Exercise requirements: Type out each record word for word. Pictures stay out.

╭─ Supplied data

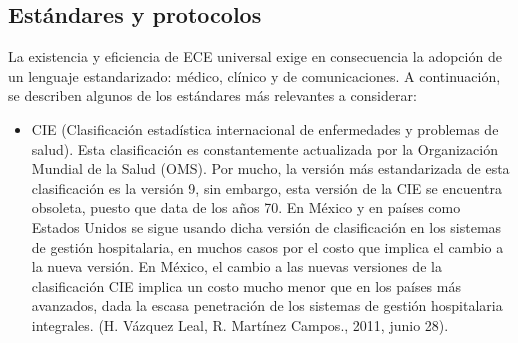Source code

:\subsection{Estándares y protocolos}

La existencia y eficiencia de ECE universal exige en consecuencia la adopción de un lenguaje estandarizado: médico, clínico y de comunicaciones. A continuación, se describen algunos de los estándares más relevantes a considerar:
\begin{itemize}
  \item CIE (Clasificación estadística internacional de enfermedades y problemas de salud). Esta clasificación es constantemente actualizada por la Organización Mundial de la Salud (OMS). Por mucho, la versión más estandarizada de esta clasificación es la versión 9, sin embargo, esta versión de la CIE se encuentra obsoleta, puesto que data de los años 70. En México y en países como Estados Unidos se sigue usando dicha versión de clasificación en los sistemas de gestión hospitalaria, en muchos casos por el costo que implica el cambio a la nueva versión. En México, el cambio a las nuevas versiones de la clasificación CIE implica un costo mucho menor que en los países más avanzados, dada la escasa penetración de los sistemas de gestión hospitalaria integrales. (H. Vázquez Leal, R. Martínez Campos., 2011, junio 28).


\end{itemize}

╰─

Exercise output:
Source code

:\subsection{Estándares y protocolos}

La existencia y eficiencia de ECE universal exige en consecuencia la adopción de un lenguaje estandarizado: médico, clínico y de comunicaciones. A continuación, se describen algunos de los estándares más relevantes a considerar:
\begin{itemize}
  \item CIE (Clasificación estadística internacional de enfermedades y problemas de salud). Esta clasificación es constantemente actualizada por la Organización Mundial de la Salud (OMS). Por mucho, la versión más estandarizada de esta clasificación es la versión 9, sin embargo, esta versión de la CIE se encuentra obsoleta, puesto que data de los años 70. En México y en países como Estados Unidos se sigue usando dicha versión de clasificación en los sistemas de gestión hospitalaria, en muchos casos por el costo que implica el cambio a la nueva versión. En México, el cambio a las nuevas versiones de la clasificación CIE implica un costo mucho menor que en los países más avanzados, dada la escasa penetración de los sistemas de gestión hospitalaria integrales. (H. Vázquez Leal, R. Martínez Campos., 2011, junio 28).


\end{itemize}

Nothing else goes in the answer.